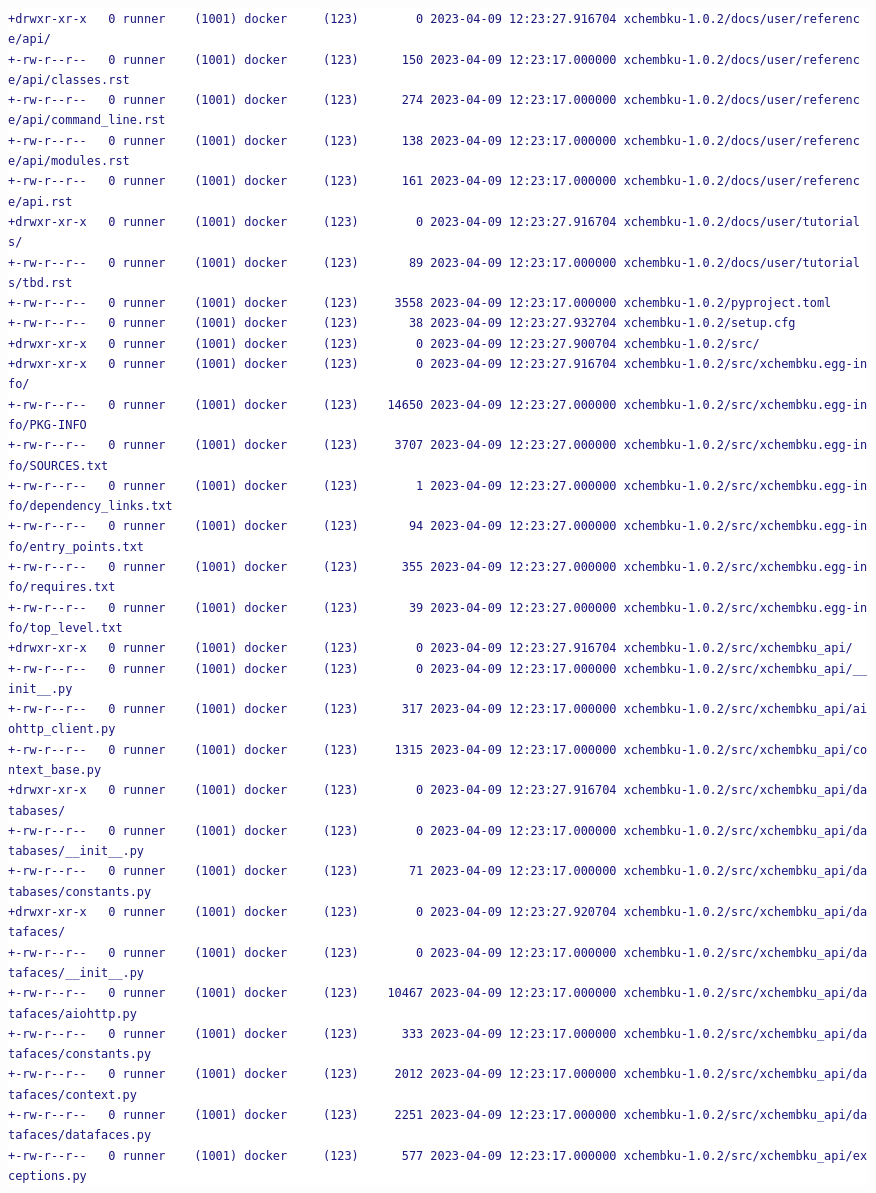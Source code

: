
 ```diff
+drwxr-xr-x   0 runner    (1001) docker     (123)        0 2023-04-09 12:23:27.916704 xchembku-1.0.2/docs/user/reference/api/
+-rw-r--r--   0 runner    (1001) docker     (123)      150 2023-04-09 12:23:17.000000 xchembku-1.0.2/docs/user/reference/api/classes.rst
+-rw-r--r--   0 runner    (1001) docker     (123)      274 2023-04-09 12:23:17.000000 xchembku-1.0.2/docs/user/reference/api/command_line.rst
+-rw-r--r--   0 runner    (1001) docker     (123)      138 2023-04-09 12:23:17.000000 xchembku-1.0.2/docs/user/reference/api/modules.rst
+-rw-r--r--   0 runner    (1001) docker     (123)      161 2023-04-09 12:23:17.000000 xchembku-1.0.2/docs/user/reference/api.rst
+drwxr-xr-x   0 runner    (1001) docker     (123)        0 2023-04-09 12:23:27.916704 xchembku-1.0.2/docs/user/tutorials/
+-rw-r--r--   0 runner    (1001) docker     (123)       89 2023-04-09 12:23:17.000000 xchembku-1.0.2/docs/user/tutorials/tbd.rst
+-rw-r--r--   0 runner    (1001) docker     (123)     3558 2023-04-09 12:23:17.000000 xchembku-1.0.2/pyproject.toml
+-rw-r--r--   0 runner    (1001) docker     (123)       38 2023-04-09 12:23:27.932704 xchembku-1.0.2/setup.cfg
+drwxr-xr-x   0 runner    (1001) docker     (123)        0 2023-04-09 12:23:27.900704 xchembku-1.0.2/src/
+drwxr-xr-x   0 runner    (1001) docker     (123)        0 2023-04-09 12:23:27.916704 xchembku-1.0.2/src/xchembku.egg-info/
+-rw-r--r--   0 runner    (1001) docker     (123)    14650 2023-04-09 12:23:27.000000 xchembku-1.0.2/src/xchembku.egg-info/PKG-INFO
+-rw-r--r--   0 runner    (1001) docker     (123)     3707 2023-04-09 12:23:27.000000 xchembku-1.0.2/src/xchembku.egg-info/SOURCES.txt
+-rw-r--r--   0 runner    (1001) docker     (123)        1 2023-04-09 12:23:27.000000 xchembku-1.0.2/src/xchembku.egg-info/dependency_links.txt
+-rw-r--r--   0 runner    (1001) docker     (123)       94 2023-04-09 12:23:27.000000 xchembku-1.0.2/src/xchembku.egg-info/entry_points.txt
+-rw-r--r--   0 runner    (1001) docker     (123)      355 2023-04-09 12:23:27.000000 xchembku-1.0.2/src/xchembku.egg-info/requires.txt
+-rw-r--r--   0 runner    (1001) docker     (123)       39 2023-04-09 12:23:27.000000 xchembku-1.0.2/src/xchembku.egg-info/top_level.txt
+drwxr-xr-x   0 runner    (1001) docker     (123)        0 2023-04-09 12:23:27.916704 xchembku-1.0.2/src/xchembku_api/
+-rw-r--r--   0 runner    (1001) docker     (123)        0 2023-04-09 12:23:17.000000 xchembku-1.0.2/src/xchembku_api/__init__.py
+-rw-r--r--   0 runner    (1001) docker     (123)      317 2023-04-09 12:23:17.000000 xchembku-1.0.2/src/xchembku_api/aiohttp_client.py
+-rw-r--r--   0 runner    (1001) docker     (123)     1315 2023-04-09 12:23:17.000000 xchembku-1.0.2/src/xchembku_api/context_base.py
+drwxr-xr-x   0 runner    (1001) docker     (123)        0 2023-04-09 12:23:27.916704 xchembku-1.0.2/src/xchembku_api/databases/
+-rw-r--r--   0 runner    (1001) docker     (123)        0 2023-04-09 12:23:17.000000 xchembku-1.0.2/src/xchembku_api/databases/__init__.py
+-rw-r--r--   0 runner    (1001) docker     (123)       71 2023-04-09 12:23:17.000000 xchembku-1.0.2/src/xchembku_api/databases/constants.py
+drwxr-xr-x   0 runner    (1001) docker     (123)        0 2023-04-09 12:23:27.920704 xchembku-1.0.2/src/xchembku_api/datafaces/
+-rw-r--r--   0 runner    (1001) docker     (123)        0 2023-04-09 12:23:17.000000 xchembku-1.0.2/src/xchembku_api/datafaces/__init__.py
+-rw-r--r--   0 runner    (1001) docker     (123)    10467 2023-04-09 12:23:17.000000 xchembku-1.0.2/src/xchembku_api/datafaces/aiohttp.py
+-rw-r--r--   0 runner    (1001) docker     (123)      333 2023-04-09 12:23:17.000000 xchembku-1.0.2/src/xchembku_api/datafaces/constants.py
+-rw-r--r--   0 runner    (1001) docker     (123)     2012 2023-04-09 12:23:17.000000 xchembku-1.0.2/src/xchembku_api/datafaces/context.py
+-rw-r--r--   0 runner    (1001) docker     (123)     2251 2023-04-09 12:23:17.000000 xchembku-1.0.2/src/xchembku_api/datafaces/datafaces.py
+-rw-r--r--   0 runner    (1001) docker     (123)      577 2023-04-09 12:23:17.000000 xchembku-1.0.2/src/xchembku_api/exceptions.py
```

══════

Restate each entry word for word; pictures stay out of the copy.

• _Response to this exercise_:
Source code

:
 ```diff
+drwxr-xr-x   0 runner    (1001) docker     (123)        0 2023-04-09 12:23:27.916704 xchembku-1.0.2/docs/user/reference/api/
+-rw-r--r--   0 runner    (1001) docker     (123)      150 2023-04-09 12:23:17.000000 xchembku-1.0.2/docs/user/reference/api/classes.rst
+-rw-r--r--   0 runner    (1001) docker     (123)      274 2023-04-09 12:23:17.000000 xchembku-1.0.2/docs/user/reference/api/command_line.rst
+-rw-r--r--   0 runner    (1001) docker     (123)      138 2023-04-09 12:23:17.000000 xchembku-1.0.2/docs/user/reference/api/modules.rst
+-rw-r--r--   0 runner    (1001) docker     (123)      161 2023-04-09 12:23:17.000000 xchembku-1.0.2/docs/user/reference/api.rst
+drwxr-xr-x   0 runner    (1001) docker     (123)        0 2023-04-09 12:23:27.916704 xchembku-1.0.2/docs/user/tutorials/
+-rw-r--r--   0 runner    (1001) docker     (123)       89 2023-04-09 12:23:17.000000 xchembku-1.0.2/docs/user/tutorials/tbd.rst
+-rw-r--r--   0 runner    (1001) docker     (123)     3558 2023-04-09 12:23:17.000000 xchembku-1.0.2/pyproject.toml
+-rw-r--r--   0 runner    (1001) docker     (123)       38 2023-04-09 12:23:27.932704 xchembku-1.0.2/setup.cfg
+drwxr-xr-x   0 runner    (1001) docker     (123)        0 2023-04-09 12:23:27.900704 xchembku-1.0.2/src/
+drwxr-xr-x   0 runner    (1001) docker     (123)        0 2023-04-09 12:23:27.916704 xchembku-1.0.2/src/xchembku.egg-info/
+-rw-r--r--   0 runner    (1001) docker     (123)    14650 2023-04-09 12:23:27.000000 xchembku-1.0.2/src/xchembku.egg-info/PKG-INFO
+-rw-r--r--   0 runner    (1001) docker     (123)     3707 2023-04-09 12:23:27.000000 xchembku-1.0.2/src/xchembku.egg-info/SOURCES.txt
+-rw-r--r--   0 runner    (1001) docker     (123)        1 2023-04-09 12:23:27.000000 xchembku-1.0.2/src/xchembku.egg-info/dependency_links.txt
+-rw-r--r--   0 runner    (1001) docker     (123)       94 2023-04-09 12:23:27.000000 xchembku-1.0.2/src/xchembku.egg-info/entry_points.txt
+-rw-r--r--   0 runner    (1001) docker     (123)      355 2023-04-09 12:23:27.000000 xchembku-1.0.2/src/xchembku.egg-info/requires.txt
+-rw-r--r--   0 runner    (1001) docker     (123)       39 2023-04-09 12:23:27.000000 xchembku-1.0.2/src/xchembku.egg-info/top_level.txt
+drwxr-xr-x   0 runner    (1001) docker     (123)        0 2023-04-09 12:23:27.916704 xchembku-1.0.2/src/xchembku_api/
+-rw-r--r--   0 runner    (1001) docker     (123)        0 2023-04-09 12:23:17.000000 xchembku-1.0.2/src/xchembku_api/__init__.py
+-rw-r--r--   0 runner    (1001) docker     (123)      317 2023-04-09 12:23:17.000000 xchembku-1.0.2/src/xchembku_api/aiohttp_client.py
+-rw-r--r--   0 runner    (1001) docker     (123)     1315 2023-04-09 12:23:17.000000 xchembku-1.0.2/src/xchembku_api/context_base.py
+drwxr-xr-x   0 runner    (1001) docker     (123)        0 2023-04-09 12:23:27.916704 xchembku-1.0.2/src/xchembku_api/databases/
+-rw-r--r--   0 runner    (1001) docker     (123)        0 2023-04-09 12:23:17.000000 xchembku-1.0.2/src/xchembku_api/databases/__init__.py
+-rw-r--r--   0 runner    (1001) docker     (123)       71 2023-04-09 12:23:17.000000 xchembku-1.0.2/src/xchembku_api/databases/constants.py
+drwxr-xr-x   0 runner    (1001) docker     (123)        0 2023-04-09 12:23:27.920704 xchembku-1.0.2/src/xchembku_api/datafaces/
+-rw-r--r--   0 runner    (1001) docker     (123)        0 2023-04-09 12:23:17.000000 xchembku-1.0.2/src/xchembku_api/datafaces/__init__.py
+-rw-r--r--   0 runner    (1001) docker     (123)    10467 2023-04-09 12:23:17.000000 xchembku-1.0.2/src/xchembku_api/datafaces/aiohttp.py
+-rw-r--r--   0 runner    (1001) docker     (123)      333 2023-04-09 12:23:17.000000 xchembku-1.0.2/src/xchembku_api/datafaces/constants.py
+-rw-r--r--   0 runner    (1001) docker     (123)     2012 2023-04-09 12:23:17.000000 xchembku-1.0.2/src/xchembku_api/datafaces/context.py
+-rw-r--r--   0 runner    (1001) docker     (123)     2251 2023-04-09 12:23:17.000000 xchembku-1.0.2/src/xchembku_api/datafaces/datafaces.py
+-rw-r--r--   0 runner    (1001) docker     (123)      577 2023-04-09 12:23:17.000000 xchembku-1.0.2/src/xchembku_api/exceptions.py
```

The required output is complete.